The last information about Oleksandr Vlasenko that was found in open sources concerned the opening of his solo exhibition “VLASna rich” in October 2006 at the Kharkiv City Art Gallery. The exhibition announcement, in particular, reads: “The exhibition includes both works of the late 1980s and those of 2006. These are realistic still lifes close to the Dutch traditions, surrealistic fantasies reminiscent of Gulliver’s Travels, philosophical reflections by Chardin, and sometimes pastoral images similar to Watteau’s paintings. The experiences of artists from different centuries are surprisingly combined in the work of Oleksandr Vlasenko, and as a result, something new and original is born.” A long 18 years have passed since then. What do we know about this talented Kharkiv resident who turned 70 this year?
OLEKSANDR VLASENKO (September 14, 1954, Stepovyi State Farm, Kazakhstan) is a painter. Member of the National Union of Artists of Ukraine (since 1989). Graduated from the Kharkiv Art and Industrial Institute (1979; teachers: Natalia Vergun, Adolf Konstantinopolskyi). Participant of all-Ukrainian, all-Union, foreign art exhibitions since 1982. Personal exhibitions – in Kharkiv (1992), Limassol (Cyprus, 1996), Philadelphia (1999), Escondido (2000-02), New York (2003; all in the USA). He worked at the Kharkiv Art and Production Plant (1981-90). At the creative work. The works are kept in the Kharkiv Art Gallery. The painting presented at the mini-exhibition “Cheers!” belongs to the collection of the Kharkiv Art Gallery.
Still Life “Aluminum, Brass and a Blowtorch” (canvas, oil, 1987) demonstrates the artist’s masterful skill in reproducing objects of completely different textures and materials: from a glass bottle with liquid, a metal blowtorch in soot, aluminum wire to a paper scroll, an old worn wooden tabletop, etc. Despite the fact that the canvas depicts ordinary working materials and tools, the painting fascinates with its aesthetic perfection, compositional solution, high culture of painting and testifies to Oleksandr Vlasenko’s fascination with hyperrealism and classical Dutch still life.

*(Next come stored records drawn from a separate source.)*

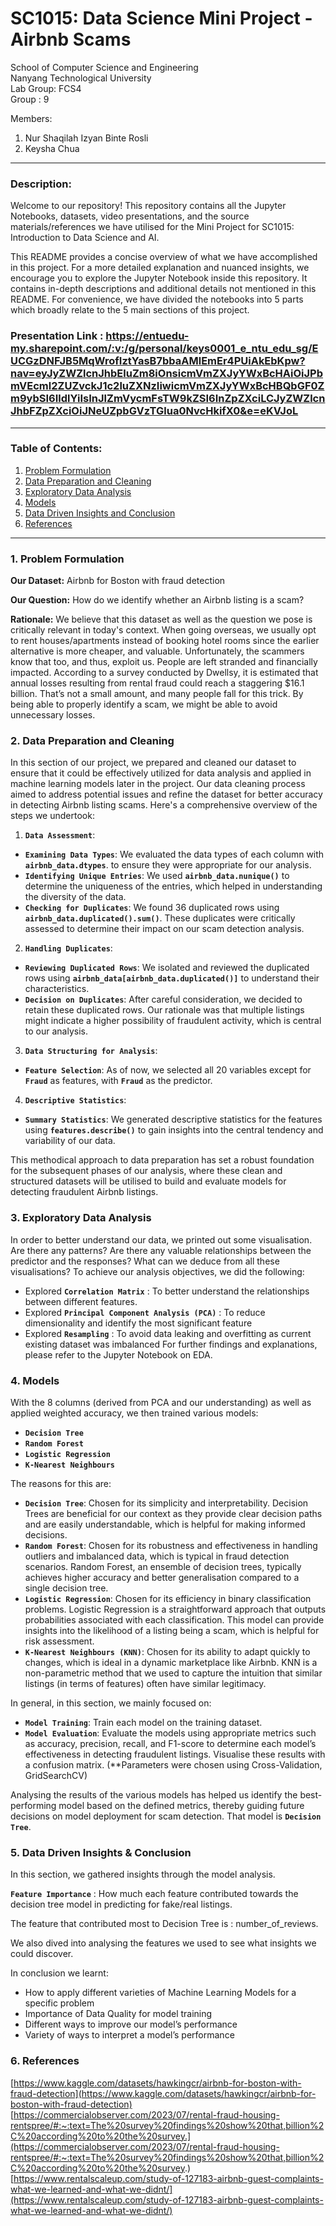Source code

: # SC1015: Data Science Mini Project - Airbnb Scams

School of Computer Science and Engineering\
Nanyang Technological University\
Lab Group: FCS4\
Group : 9

Members: <br/>
1. Nur Shaqilah Izyan Binte Rosli<br/>
2. Keysha Chua

---
### Description:
Welcome to our repository! This repository contains all the Jupyter Notebooks, datasets, video presentations, and the source materials/references we have utilised for the Mini Project for SC1015: Introduction to Data Science and AI.

This README provides a concise overview of what we have accomplished in this project. For a more detailed explanation and nuanced insights, we encourage you to explore the Jupyter Notebook inside this repository. It contains in-depth descriptions and additional details not mentioned in this README. For convenience, we have divided the notebooks into 5 parts which broadly relate to the 5 main sections of this project.

### Presentation Link : https://entuedu-my.sharepoint.com/:v:/g/personal/keys0001_e_ntu_edu_sg/EUCGzDNFJB5MqWrofIztYasB7bbaAMlEmEr4PUiAkEbKpw?nav=eyJyZWZlcnJhbEluZm8iOnsicmVmZXJyYWxBcHAiOiJPbmVEcml2ZUZvckJ1c2luZXNzIiwicmVmZXJyYWxBcHBQbGF0Zm9ybSI6IldlYiIsInJlZmVycmFsTW9kZSI6InZpZXciLCJyZWZlcnJhbFZpZXciOiJNeUZpbGVzTGlua0NvcHkifX0&e=eKVJoL
---
### Table of Contents:
1. [Problem Formulation](#1-Problem-Formulation)
2. [Data Preparation and Cleaning](#2-Data-Preparation-and-Cleaning)
3. [Exploratory Data Analysis](#3-Exploratory-Data-Analysis)
4. [Models](#4-Models)
5. [Data Driven Insights and Conclusion](#5-Data-Drive-Insights-and-Conclusion)
6. [References](#6-References)


---
### 1. Problem Formulation
**Our Dataset:** Airbnb for Boston with fraud detection

**Our Question:** How do we identify whether an Airbnb listing is a scam?

**Rationale:** We believe that this dataset as well as the question we pose is critically relevant in today's context. When going overseas, we usually opt to rent houses/apartments instead of booking hotel rooms since the earlier alternative is more cheaper, and valuable. Unfortunately, the scammers know that too, and thus, exploit us. People are left stranded and financially impacted. According to a survey conducted by Dwellsy, it is estimated that annual losses resulting from rental fraud could reach a staggering $16.1 billion. That’s not a small amount, and many people fall for this trick. By being able to properly identify a scam, we might be able to avoid unnecessary losses.




### 2. Data Preparation and Cleaning
In this section of our project, we prepared and cleaned our dataset to ensure that it could be effectively utilized for data analysis and applied in machine learning models later in the project. Our data cleaning process aimed to address potential issues and refine the dataset for better accuracy in detecting Airbnb listing scams. Here's a comprehensive overview of the steps we undertook:
1. **`Data Assessment`**:
- **`Examining Data Types`**: We evaluated the data types of each column with **`airbnb_data.dtypes`**. to ensure they were appropriate for our analysis.
- **`Identifying Unique Entries`**: We used **`airbnb_data.nunique()`** to determine the uniqueness of the entries, which helped in understanding the diversity of the data.
- **`Checking for Duplicates`**: We found 36 duplicated rows using **`airbnb_data.duplicated().sum()`**. These duplicates were critically assessed to determine their impact on our scam detection analysis.
2. **`Handling Duplicates`**:
- **`Reviewing Duplicated Rows`**: We isolated and reviewed the duplicated rows using **`airbnb_data[airbnb_data.duplicated()]`** to understand their characteristics.
- **`Decision on Duplicates`**: After careful consideration, we decided to retain these duplicated rows. Our rationale was that multiple listings might indicate a higher possibility of fraudulent activity, which is central to our analysis.
3. **`Data Structuring for Analysis`**:
- **`Feature Selection`**: As of now, we selected all 20 variables except for **`Fraud`** as features, with **`Fraud`** as the predictor.
4. **`Descriptive Statistics`**:
- **`Summary Statistics`**: We generated descriptive statistics for the features using **`features.describe()`** to gain insights into the central tendency and variability of our data.
  
This methodical approach to data preparation has set a robust foundation for the subsequent phases of our analysis, where these clean and structured datasets will be utilised to build and evaluate models for detecting fraudulent Airbnb listings.

### 3. Exploratory Data Analysis
In order to better understand our data, we printed out some visualisation. Are there any patterns? Are there any valuable relationships between the predictor and the responses? What can we deduce from all these visualisations?
To achieve our analysis objectives, we did the following:
- Explored **`Correlation Matrix`** : To better understand the relationships between different features.
- Explored **`Principal Component Analysis (PCA)`** : To reduce dimensionality and identify the most significant feature
- Explored **`Resampling`** : To avoid data leaking and overfitting as current existing dataset was imbalanced
For further findings and explanations, please refer to the Jupyter Notebook on EDA.

### 4. Models
With the 8 columns (derived from PCA and our understanding) as well as applied weighted accuracy, we then trained various models:
- **`Decision Tree`**
- **`Random Forest`**
- **`Logistic Regression`**
- **`K-Nearest Neighbours`**
  
The reasons for this are:
- **`Decision Tree`**: Chosen for its simplicity and interpretability. Decision Trees are beneficial for our context as they provide clear decision paths and are easily understandable, which is helpful for making informed decisions.
- **`Random Forest`**: Chosen for its robustness and effectiveness in handling outliers and imbalanced data, which is typical in fraud detection scenarios. Random Forest, an ensemble of decision trees, typically achieves higher accuracy and better generalisation compared to a single decision tree.
- **`Logistic Regression`**: Chosen for its efficiency in binary classification problems. Logistic Regression is a straightforward approach that outputs probabilities associated with each classification. This model can provide insights into the likelihood of a listing being a scam, which is helpful for risk assessment.
- **`K-Nearest Neighbours (KNN)`**: Chosen for its ability to adapt quickly to changes, which is ideal in a dynamic marketplace like Airbnb. KNN is a non-parametric method that we used to capture the intuition that similar listings (in terms of features) often have similar legitimacy.

In general, in this section, we mainly focused on:
- **`Model Training`**: Train each model on the training dataset.
- **`Model Evaluation`**: Evaluate the models using appropriate metrics such as accuracy, precision, recall, and F1-score to determine each model’s effectiveness in detecting fraudulent listings. Visualise these results with a confusion matrix.
(**Parameters were chosen using Cross-Validation, GridSearchCV)

Analysing the results of the various models has helped us identify the best-performing model based on the defined metrics, thereby guiding future decisions on model deployment for scam detection. 
That model is **`Decision Tree`**.


### 5. Data Driven Insights & Conclusion
In this section, we gathered insights through the model analysis.

**`Feature Importance`** : How much each feature contributed towards the decision tree model in predicting for fake/real listings.

The feature that contributed most to Decision Tree is : number_of_reviews.

We also dived into analysing the features we used to see what insights we could discover.

In conclusion we learnt:
- How to apply different varieties of Machine Learning Models for a specific problem
- Importance of Data Quality for model training
- Different ways to improve our model’s performance
- Variety of ways to interpret a model’s performance


### 6. References
[https://www.kaggle.com/datasets/hawkingcr/airbnb-for-boston-with-fraud-detection](https://www.kaggle.com/datasets/hawkingcr/airbnb-for-boston-with-fraud-detection)
[https://commercialobserver.com/2023/07/rental-fraud-housing-rentspree/#:~:text=The%20survey%20findings%20show%20that,billion%2C%20according%20to%20the%20survey.](https://commercialobserver.com/2023/07/rental-fraud-housing-rentspree/#:~:text=The%20survey%20findings%20show%20that,billion%2C%20according%20to%20the%20survey.)
[https://www.rentalscaleup.com/study-of-127183-airbnb-guest-complaints-what-we-learned-and-what-we-didnt/](https://www.rentalscaleup.com/study-of-127183-airbnb-guest-complaints-what-we-learned-and-what-we-didnt/)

Still life as a separate genre of painting was formed in the seventeenth century in the Netherlands. At that time, the Dutch painting market was fiercely competitive. Artists sought to hone their skills to perfection and often chose narrow subjects for their works. In the past, ordinary everyday things played a secondary role in the overall composition of a work on a particular theme.
Over time, subgenres of still life emerged. For example: “floral” testified to the Dutch fascination with floriculture; ‘fish’ – a tribute to fishermen and brave Dutch sailors; ‘vanity of vanities’ – the canvas depicted objects that reminded of the transience of human life: A skull, a candle, wilted flowers, spoiled fruit; “set table” – traditional foods and delicacies were reproduced on the canvases; “kitchen” – many works depicted scenes from everyday life alongside inanimate objects; “tonal” – most of the paintings were painted in muted tones with a predominance of gray or brown colors; ‘deception’ – the paintings created the illusion of three-dimensionality in the viewers, the painted objects were extremely difficult to distinguish from the real ones.
The nineteenth and early twentieth centuries offered ample opportunities for innovative comprehension of still life. The subject of still life was addressed by the outstanding masters of that time – Paul Cézanne, Paul Gauguin, Henri Matisse. This genre is still present to some extent in many areas of art today.
The technical skill and special vision of the world inherent in the Dutch artists of the so-called “golden age” became a model for many generations of artists, including Oleksandr Vlasenko.